God, Atheism and Idolatry
INTRODUCTION: The English word God, wrote Warfield, “is derived from a root meaning to call, and indicates simply the object of worship, one whom men call upon or invoke. The Greek word which it translates in the pages of the New Testament, however, describes this object of worship as Spirit; and the Old Testament Hebrew word, which this word in turn represents, conveys, as its primary meaning, the idea of Power.”
A generation ago the deservedly respected A.W. Tozer pointed out that “What comes into our minds when we think about God is the most important thing about us…For this reason the gravest question before the Church is always God Himself, and the most portentous fact about any man is not what he at a given time may say or do, but what he in his deep heart conceives God to be like.” Voltaire, the famous French satirist is credited with saying that “God created man in His own image and man returned the favor.”
This is not only true of unregenerated thinking, but is an error that God’s people are equally prone to make. In Ps. 50:21 the danger of idolatry is underscored by God Himself—“You thought that I was just like you.” We too must take to heart the warning of 1 John 5:21, “Dear children, keep yourselves from idols.” We fall into this snare when we think of God in our terms or entertain notions that are unworthy of Him. Idolatry, as John MacArthur has written, “is thinking anything about God that isn’t true or attempting to transform Him into something He isn’t.”
Psalm 14 is almost exactly duplicated in Psalm 53. The Apostle Paul makes extensive use of these two Psalms in developing his argument for human depravity in Romans 3:11-18. The fact that this is repeated three times is significant. Dr Boice said, “You would think we might begin to get the message at this point. If God says something once, we should listen to what he says very carefully. If he says the same thing twice, we should give him our most intense and rapt attention. What if he repeats himself a third time? Then surely we should stop all else, focus our minds, seize upon each individual word, memorize what is said, and ponder the meaning of the saying intensely, attempting to apply the truth of God’s revelation to our entire lives.”
I. THE FOLLY OF ATHEISM
“The psalmist,” wrote Charnock, “first declares the corruption of the faculties of the soul: ‘The fool hath said in his heart.’ Secondly, The streams issuing from thence, ‘they are corrupt’ …the first in atheistical principles, the other in unworthy practices; and lays all the evil, tyranny, lust, and persecutions by men, as if the world were only for their sake, upon the neglect of God, and the atheism cherished in their hearts.” This dismissive attitude towards God is the essence of atheism. It parades around with a great deal of intellectual arrogance, but the last word on atheism is said in Romans 1:22: ‘Claiming to be wise, they became fools’; a judgment vindicated in the sequence ‘What can be known about God is plain to them (19)…And…they did not see fit to acknowledge God’ (28). The Hebrew for fool in this psalm is n~b~l a word which implies an aggressive perversity, epitomized in the Nabal of 1 Samuel 25:25. The assertion, There is no God, is in fact treated in Scripture not as a sincere if misguided conviction, but as an irresponsible gesture of defiance. In the context of Psalm 10:4 it is expounded as a gamble against moral sanctions; in Job 21:7-15 as impatience of authority; in Romans 1:18ff, as intellectual and moral suicide. There are elements of all these in the present passage; already verse 1b shows the outcome of this attitude in relation to the self (corrupt; cf. Gn. 6:12), to God (abominable refers primarily to Godward offensiveness) and to fellow man (none…does good), which are the areas explored in Romans 1, Job 21 and Psalm 10, referred to above. 

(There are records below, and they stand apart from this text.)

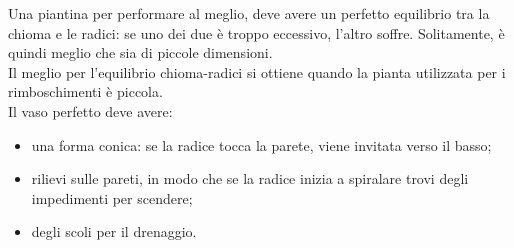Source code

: Una piantina per performare al meglio, deve avere un perfetto equilibrio tra la chioma e le radici: se uno dei due è troppo eccessivo, l'altro soffre. Solitamente, è quindi meglio che sia di piccole dimensioni.\\
Il meglio per l'equilibrio chioma-radici si ottiene quando la pianta utilizzata per i rimboschimenti è piccola.\\
Il vaso perfetto deve avere:
\begin{itemize}[nosep]
    \item una forma conica: se la radice tocca la parete, viene invitata verso il basso;
    \item rilievi sulle pareti, in modo che se la radice inizia a spiralare trovi degli impedimenti per scendere;
    \item degli scoli per il drenaggio.
\end{itemize}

II. THE FEATURES OF ATHEISM
The great Puritan divine Richard Gilpin made this observation, “Something of atheism is by most divines concluded to be in every sin, and according to the height of it in its various degrees, is reason and consideration overturned. There are, it may be, few that are professed atheists in opinion, and dogmatically so, but all wicked men are so in practice. Though they profess God, yet ‘the fool saith in his heart, There is no God,’ (Ps. 53:1), and in ‘their works they deny him,’ (Titus 1:16). This is a principle that directly strikes at the root: for if there be no God, no hell or punishment, who will be scared from taking his delight in sin by any such consideration? The devil, therefore, strives to instill this poison with his temptation. When he enticed Eve by secret insinuations, he first questions the truth of the threatening, and then proceeds to an open denial of it, ‘ ye shall not surely die; and it is plain she was induced to the sin upon a secret disbelief of the danger. She reckons up the advantages, ‘good for food, pleasant to the eye, to be desired to make one wise; ‘ wherein it is evident she believed what Satan had affirmed, ‘that they should be as God,’ and then it was not to be feared that they should die.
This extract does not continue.